その後の『ロンドン テムズ川便り』

ことの起こりはロンドン滞在記。帰国後の今は音楽、美術、本、旅行などについての個人的覚書。Since 2008

西田宗千佳『生成AIの核心 「新しい知」といかに向き合うか』(NHK出版新書、2023)

2024-12-11 12:02:26 | 

生成AI使っていますか?

この夏から業務で使える生成AIが社内展開されて、仕事でも使えるようになった。使いこなしているとは言い難いし、未だ嘘(ハルシネーション)も多々あるので恐る恐るの活用だが、その能力は恐ろしいほどだ。自ら使いつつ、客観的に捉えて考えたいと思い、手軽に読めそうな新書をいくつか読み始めた。

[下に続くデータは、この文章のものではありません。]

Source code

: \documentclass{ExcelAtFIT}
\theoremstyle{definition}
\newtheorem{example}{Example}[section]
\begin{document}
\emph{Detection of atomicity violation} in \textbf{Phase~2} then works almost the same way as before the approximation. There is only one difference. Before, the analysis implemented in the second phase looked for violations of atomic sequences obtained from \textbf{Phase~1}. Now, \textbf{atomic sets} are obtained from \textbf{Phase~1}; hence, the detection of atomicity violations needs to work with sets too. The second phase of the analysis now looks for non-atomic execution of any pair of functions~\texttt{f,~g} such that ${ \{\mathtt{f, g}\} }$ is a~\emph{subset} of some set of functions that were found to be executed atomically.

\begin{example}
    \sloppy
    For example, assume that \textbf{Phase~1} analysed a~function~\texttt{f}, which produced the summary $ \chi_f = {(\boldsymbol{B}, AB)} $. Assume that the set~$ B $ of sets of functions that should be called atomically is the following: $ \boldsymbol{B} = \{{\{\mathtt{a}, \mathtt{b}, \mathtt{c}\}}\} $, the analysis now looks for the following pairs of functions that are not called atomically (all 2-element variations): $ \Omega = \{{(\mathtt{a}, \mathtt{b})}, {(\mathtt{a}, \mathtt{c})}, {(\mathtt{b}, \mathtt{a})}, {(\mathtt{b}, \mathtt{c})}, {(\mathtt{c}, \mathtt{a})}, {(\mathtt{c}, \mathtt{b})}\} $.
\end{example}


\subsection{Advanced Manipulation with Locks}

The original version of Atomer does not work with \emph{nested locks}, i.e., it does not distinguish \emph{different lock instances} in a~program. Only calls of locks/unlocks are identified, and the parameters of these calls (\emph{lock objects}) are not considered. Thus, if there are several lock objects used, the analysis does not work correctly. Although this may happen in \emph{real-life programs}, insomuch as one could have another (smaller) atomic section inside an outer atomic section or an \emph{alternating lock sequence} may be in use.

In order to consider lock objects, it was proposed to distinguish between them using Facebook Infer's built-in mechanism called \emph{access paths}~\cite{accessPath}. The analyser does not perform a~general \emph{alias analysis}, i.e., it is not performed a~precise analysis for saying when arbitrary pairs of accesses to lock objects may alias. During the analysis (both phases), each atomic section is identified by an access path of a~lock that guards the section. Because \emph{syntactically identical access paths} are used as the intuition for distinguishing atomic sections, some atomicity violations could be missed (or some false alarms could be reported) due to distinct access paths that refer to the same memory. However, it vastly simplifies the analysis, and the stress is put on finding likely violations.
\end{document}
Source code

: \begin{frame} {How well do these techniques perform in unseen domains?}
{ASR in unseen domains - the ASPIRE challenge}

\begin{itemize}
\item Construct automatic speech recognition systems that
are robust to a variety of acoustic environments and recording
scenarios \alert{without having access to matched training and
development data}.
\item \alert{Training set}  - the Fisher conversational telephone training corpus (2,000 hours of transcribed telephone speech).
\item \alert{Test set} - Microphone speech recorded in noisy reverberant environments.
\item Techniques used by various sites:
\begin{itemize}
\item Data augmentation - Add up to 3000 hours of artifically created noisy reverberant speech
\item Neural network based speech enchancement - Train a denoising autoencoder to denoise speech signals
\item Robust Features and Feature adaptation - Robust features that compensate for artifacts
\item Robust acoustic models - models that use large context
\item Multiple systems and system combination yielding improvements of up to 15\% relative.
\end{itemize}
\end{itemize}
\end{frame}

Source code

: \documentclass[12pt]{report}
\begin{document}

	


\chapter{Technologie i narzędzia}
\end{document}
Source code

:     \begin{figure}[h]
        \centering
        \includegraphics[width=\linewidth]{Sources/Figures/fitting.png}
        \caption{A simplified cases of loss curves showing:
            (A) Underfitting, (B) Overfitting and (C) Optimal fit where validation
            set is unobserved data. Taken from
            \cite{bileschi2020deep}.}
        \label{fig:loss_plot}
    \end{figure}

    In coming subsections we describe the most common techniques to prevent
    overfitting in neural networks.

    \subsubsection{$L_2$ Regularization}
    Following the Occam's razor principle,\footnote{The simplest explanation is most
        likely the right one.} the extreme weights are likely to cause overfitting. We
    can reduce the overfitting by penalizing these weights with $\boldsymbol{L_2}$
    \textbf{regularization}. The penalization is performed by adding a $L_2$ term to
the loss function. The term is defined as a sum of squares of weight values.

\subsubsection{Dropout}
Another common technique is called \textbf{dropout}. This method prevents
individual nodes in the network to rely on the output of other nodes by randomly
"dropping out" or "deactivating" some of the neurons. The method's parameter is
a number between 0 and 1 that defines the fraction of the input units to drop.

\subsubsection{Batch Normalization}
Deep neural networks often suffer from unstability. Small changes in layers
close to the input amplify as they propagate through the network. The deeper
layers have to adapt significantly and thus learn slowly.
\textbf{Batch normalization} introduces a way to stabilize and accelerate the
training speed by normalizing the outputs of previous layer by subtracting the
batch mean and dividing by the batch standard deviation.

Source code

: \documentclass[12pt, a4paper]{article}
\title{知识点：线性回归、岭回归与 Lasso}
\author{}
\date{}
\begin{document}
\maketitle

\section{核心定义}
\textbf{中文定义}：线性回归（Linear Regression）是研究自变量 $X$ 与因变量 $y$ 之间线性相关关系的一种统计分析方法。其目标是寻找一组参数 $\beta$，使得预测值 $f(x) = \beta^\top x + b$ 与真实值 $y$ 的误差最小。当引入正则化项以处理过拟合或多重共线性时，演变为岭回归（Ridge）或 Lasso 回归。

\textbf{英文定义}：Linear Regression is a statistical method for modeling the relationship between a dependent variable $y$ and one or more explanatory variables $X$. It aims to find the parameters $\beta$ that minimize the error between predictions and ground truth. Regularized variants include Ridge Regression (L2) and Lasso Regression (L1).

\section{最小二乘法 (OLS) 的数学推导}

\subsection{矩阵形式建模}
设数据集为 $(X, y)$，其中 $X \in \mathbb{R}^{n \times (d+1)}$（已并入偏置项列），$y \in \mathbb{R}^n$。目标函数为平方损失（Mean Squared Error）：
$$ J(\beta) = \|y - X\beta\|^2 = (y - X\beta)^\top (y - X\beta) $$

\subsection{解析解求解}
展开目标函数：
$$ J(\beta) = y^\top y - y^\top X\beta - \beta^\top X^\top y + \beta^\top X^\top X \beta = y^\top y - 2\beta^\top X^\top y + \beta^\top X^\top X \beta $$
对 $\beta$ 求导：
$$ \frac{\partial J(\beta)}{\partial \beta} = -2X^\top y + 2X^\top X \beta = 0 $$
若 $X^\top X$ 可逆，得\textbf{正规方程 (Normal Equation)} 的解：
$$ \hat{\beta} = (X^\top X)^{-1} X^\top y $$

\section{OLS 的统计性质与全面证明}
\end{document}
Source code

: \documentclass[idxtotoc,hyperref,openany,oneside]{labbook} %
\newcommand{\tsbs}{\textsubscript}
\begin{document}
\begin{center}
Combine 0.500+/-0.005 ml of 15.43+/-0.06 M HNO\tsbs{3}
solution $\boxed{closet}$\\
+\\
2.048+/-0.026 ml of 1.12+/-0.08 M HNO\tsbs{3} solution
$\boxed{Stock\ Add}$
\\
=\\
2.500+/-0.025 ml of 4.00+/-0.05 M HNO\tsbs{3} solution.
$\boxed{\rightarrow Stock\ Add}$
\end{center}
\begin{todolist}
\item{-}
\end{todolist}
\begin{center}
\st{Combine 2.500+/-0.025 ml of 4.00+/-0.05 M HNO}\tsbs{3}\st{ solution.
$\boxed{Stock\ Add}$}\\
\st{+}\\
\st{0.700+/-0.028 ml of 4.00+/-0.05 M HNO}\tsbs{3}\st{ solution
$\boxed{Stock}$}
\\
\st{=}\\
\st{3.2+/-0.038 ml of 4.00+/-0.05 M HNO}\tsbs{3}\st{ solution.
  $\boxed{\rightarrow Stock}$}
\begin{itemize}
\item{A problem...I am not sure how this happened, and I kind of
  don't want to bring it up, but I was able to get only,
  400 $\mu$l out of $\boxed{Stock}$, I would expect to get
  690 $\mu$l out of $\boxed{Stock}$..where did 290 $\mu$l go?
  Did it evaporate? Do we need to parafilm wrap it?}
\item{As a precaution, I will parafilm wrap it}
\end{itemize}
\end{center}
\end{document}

本書は23年9月発刊なので、1年と3カ月しか経ってないが、その情報の多くが既知のものになっていることがこの分野の凄まじい発展を物語っている。筆者自身も「生成Aiについて書くのは大変だ。・・・最新事情をかいたつもりがすぐに古びてしまう」と「おわりに」で書いてあるが、まさにその通り。

ただ、そうとは言え、その仕組み、影響度、利用上の注意、そして未来について、基本的な理解を得るのに良くまとまった入門書。筆者はテック分野で多くの著述もあり、知見も広い。

個人的に面白かったのは、同じ質問を違う生成AIのアプリ(Chat-GPT/Bing/Bard)に質問を投げた際の回答の違い(p.122)。本書のこの部分は、生成AIを使った「壁打ち」による思考訓練の例として紹介してくれているが、私は少々違って捉えた。アプリの学習のさせ方やロジックの組み方で、検索エンジン同様、回答は異なってくるわけで、そうした裏側を知ったうえで、使う側は回答を客観的に捉えないと、容易にソフト作成側に操られる怖れがあるということだ。

また、生成AIが普及すると、結局、人間の価値、得意とする仕事は「肉体」であり「肉体を使う仕事」という指摘も、目から鱗が落ちた。「柔軟かつ低コストな運動性能」(ロボットは柔軟ではない)が人間の差別化要因という(p.206)。人の仕事の未来はどうなっていくのだろうか。

著作権の問題、政府の規制、学習(タグ付け)のための人手、大量の電力消費などの諸課題も提示されていて、考えるきっかけになる。生成AIを使う方の入門書としてお勧めできる。